Multimedya da: toprak var
****
Hep beraber denize atladık su, su o kadar güzeldi ki bedenim su ile buluşunca bir bütün oluştu. Sanki hep beklediğim beni bulmuş da içimdeki bütün yorgunluk yerini büyük bir rahatlamaya bırakmış gibi. Su beni sanki kolları varda sarıyor gibiydi. Zihnim bir an boşluğa takıldı doğum lekemin yerinde bu sefer soğuk bir karıncalanma oluştu. Anlayamadığım bir rehavet çöktü üzerime su sanki beni içine çekiyordu. Bir anda ani bir telaş bir hareketlenme oldu.

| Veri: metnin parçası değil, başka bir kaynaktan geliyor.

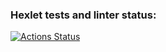 ### Hexlet tests and linter status:
[![Actions Status](https://github.com/Savelyii/frontend-project-46/workflows/hexlet-check/badge.svg)](https://github.com/Savelyii/frontend-project-46/actions)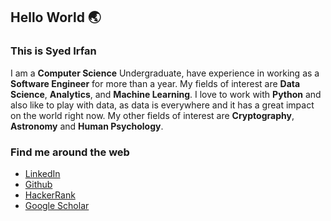 ## Hello World 🌏
### This is Syed Irfan
I am a **Computer Science** Undergraduate, have experience in working as a **Software Engineer** for more than a year. My fields of interest are **Data Science**, **Analytics**, and **Machine Learning**. I love to work with **Python** and also like to play with data, as data is everywhere and it has a great impact on the world right now. My other fields of interest are **Cryptography**, **Astronomy** and **Human Psychology**.


### Find me around the web
- [LinkedIn](https://www.linkedin.com/in/syedirfanx/)
- [Github](https://github.com/syedirfanx)
- [HackerRank](https://www.hackerrank.com/syedirfanx)
- [Google Scholar](https://scholar.google.com/citations?user=MG9ta8wAAAAJ&hl=en)
<!-- [![LinkedIn](https://img.shields.io/badge/LinkedIn-%230077B5.svg?&style=for-the-badge&logo=linkedin&logoColor=white)](https://www.linkedin.com/in/syedirfanx/)
[![Dev](https://img.shields.io/badge/-Hackerrank-2EC866?style=for-the-badge&logo=HackerRank&logoColor=white)](https://www.hackerrank.com/syedirfanx) -->
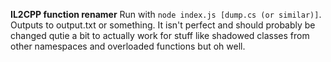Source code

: **IL2CPP function renamer**
Run with `node index.js [dump.cs (or similar)]`.
Outputs to output.txt or something.
It isn't perfect and should probably be changed qutie a bit to actually work for stuff like shadowed classes from other namespaces and overloaded functions but oh well.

Bir el belimi kavradı ve beni kucağına aldı.
Abi CRESCİUTO SCOMPARSO DALL’OCCHİO (Yetiş Sara gözden kayboldu)Toprak: Bir anda Victoria’nın yardım çağrısı ile neye uğradığımı şaşırdım. Sara’ya bir şey olma ihtimali beni kendimden almıştı. Koştum ve umarsızca suya attım. Uzun süre yüzdükten sonra Sara dikkatimi çekti ve belinden kavrayarak kucağıma aldım. Ona bir şey olacak korkusu ile hızlıca yukarı doğru yüzdüm. Onu hemen karaya çıkarttım. Sara iyi misin bir şey söyle lütfen bana bir şey söyle hadi canım.

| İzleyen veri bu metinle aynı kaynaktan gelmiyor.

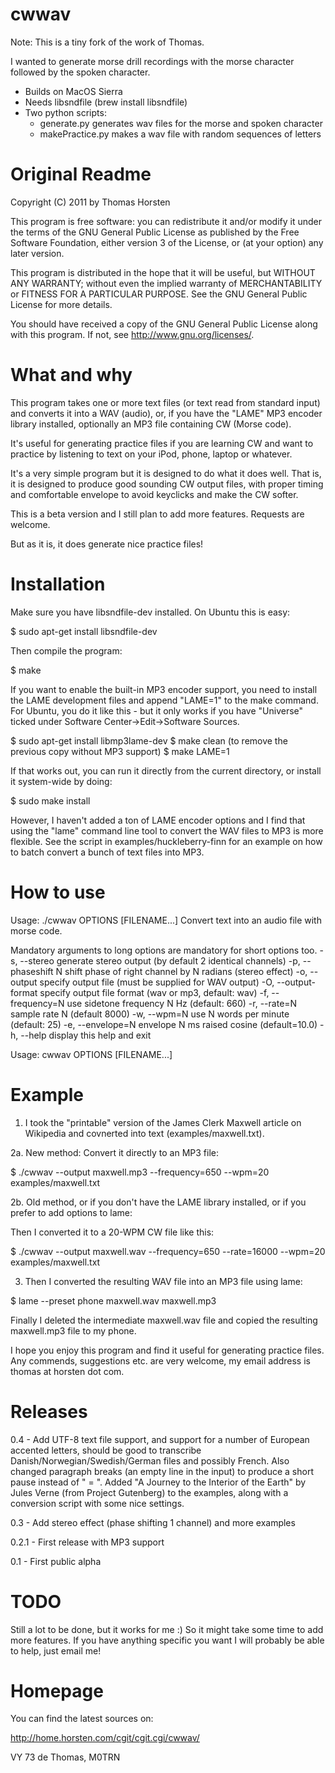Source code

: cwwav
=====

Note: This is a tiny fork of the work of Thomas.

I wanted to generate morse drill recordings with the morse character followed
by the spoken character. 

* Builds on MacOS Sierra
* Needs libsndfile (brew install libsndfile)
* Two python scripts:
	* generate.py generates wav files for the morse and spoken character
	* makePractice.py makes a wav file with random sequences of letters
	
Original Readme
===============

Copyright (C) 2011 by Thomas Horsten

This program is free software: you can redistribute it and/or modify
it under the terms of the GNU General Public License as published by
the Free Software Foundation, either version 3 of the License, or
(at your option) any later version.

This program is distributed in the hope that it will be useful,
but WITHOUT ANY WARRANTY; without even the implied warranty of
MERCHANTABILITY or FITNESS FOR A PARTICULAR PURPOSE.  See the
GNU General Public License for more details.

You should have received a copy of the GNU General Public License
along with this program.  If not, see <http://www.gnu.org/licenses/>.


What and why
============

This program takes one or more text files (or text read from standard
input) and converts it into a WAV (audio), or, if you have the "LAME"
MP3 encoder library installed, optionally an MP3 file containing CW
(Morse code).

It's useful for generating practice files if you are learning CW and
want to practice by listening to text on your iPod, phone, laptop or
whatever.

It's a very simple program but it is designed to do what it does
well. That is, it is designed to produce good sounding CW output
files, with proper timing and comfortable envelope to avoid keyclicks
and make the CW softer.

This is a beta version and I still plan to add more features. Requests
are welcome.

But as it is, it does generate nice practice files!


Installation
============

Make sure you have libsndfile-dev installed. On Ubuntu this is easy:

  $ sudo apt-get install libsndfile-dev

Then compile the program:

  $ make

If you want to enable the built-in MP3 encoder support, you need to
install the LAME development files and append "LAME=1" to the make
command. For Ubuntu, you do it like this - but it only works if you
have "Universe" ticked under Software Center->Edit->Software Sources.

  $ sudo apt-get install libmp3lame-dev
  $ make clean   (to remove the previous copy without MP3 support)
  $ make LAME=1

If that works out, you can run it directly from the current directory, or
install it system-wide by doing:

  $ sudo make install

However, I haven't added a ton of LAME encoder options and I find that
using the "lame" command line tool to convert the WAV files to MP3 is
more flexible. See the script in examples/huckleberry-finn for an
example on how to batch convert a bunch of text files into MP3.


How to use
==========

Usage: ./cwwav OPTIONS [FILENAME...]
Convert text into an audio file with morse code.

Mandatory arguments to long options are mandatory for short options too.
  -s, --stereo        generate stereo output (by default 2 identical channels)
  -p, --phaseshift N  shift phase of right channel by N radians (stereo effect)
  -o, --output        specify output file (must be supplied for WAV output)
  -O, --output-format specify output file format (wav or mp3, default: wav)
  -f, --frequency=N   use sidetone frequency N Hz (default: 660)
  -r, --rate=N        sample rate N (default 8000)
  -w, --wpm=N         use N words per minute (default: 25)
  -e, --envelope=N    envelope N ms raised cosine (default=10.0)
  -h, --help          display this help and exit

Usage: cwwav OPTIONS [FILENAME...]


Example
=======

1. I took the "printable" version of the James Clerk Maxwell article
on Wikipedia and covnerted into text (examples/maxwell.txt).

2a. New method: Convert it directly to an MP3 file:

 $ ./cwwav --output maxwell.mp3 --frequency=650 --wpm=20 examples/maxwell.txt

2b. Old method, or if you don't have the LAME library installed, or if
you prefer to add options to lame:

Then I converted it to a 20-WPM CW file like this:

 $ ./cwwav --output maxwell.wav --frequency=650 --rate=16000 --wpm=20 examples/maxwell.txt

3. Then I converted the resulting WAV file into an MP3 file using
lame:

 $ lame --preset phone maxwell.wav maxwell.mp3

Finally I deleted the intermediate maxwell.wav file and copied the
resulting maxwell.mp3 file to my phone.

I hope you enjoy this program and find it useful for generating
practice files. Any commends, suggestions etc. are very welcome, my
email address is thomas at horsten dot com.


Releases
========

0.4 - Add UTF-8 text file support, and support for a number of
European accented letters, should be good to transcribe
Danish/Norwegian/Swedish/German files and possibly French. Also
changed paragraph breaks (an empty line in the input) to produce a
short pause instead of " = ". Added "A Journey to the Interior of the
Earth" by Jules Verne (from Project Gutenberg) to the examples, along
with a conversion script with some nice settings.

0.3 - Add stereo effect (phase shifting 1 channel) and more examples

0.2.1 - First release with MP3 support

0.1 - First public alpha


TODO
====

Still a lot to be done, but it works for me :) So it might take some
time to add more features. If you have anything specific you want I
will probably be able to help, just email me!


Homepage
========

You can find the latest sources on:

  http://home.horsten.com/cgit/cgit.cgi/cwwav/

VY 73 de Thomas, M0TRN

Bir anda belimden kucaklayan ve beni hızla şu yüzüne çıkaran toprak çok endişeliydi. Bana sürekli iyi misin bir şey söyle diyordu ağlıyordu. Elimi yüzüne götürdüm ve HİŞŞ ağlama koca bebek ben çok iyiyim.
Toprak: Çok korktum Sara sana bir şey olacak diye çok korktum. Neden nasıl oldu bu niye yaptın bunu.
Tamam toprak sakin ol canım hiç bir şeyim yok sen beni sudan çıkarırken de yoktu. Ben , ben sadece derine inmek istedim ve sen geldiğinde tam da yukarı çıkmak üzereydim. Victoria gerçekten boş yere ortalığı ateşe verdi.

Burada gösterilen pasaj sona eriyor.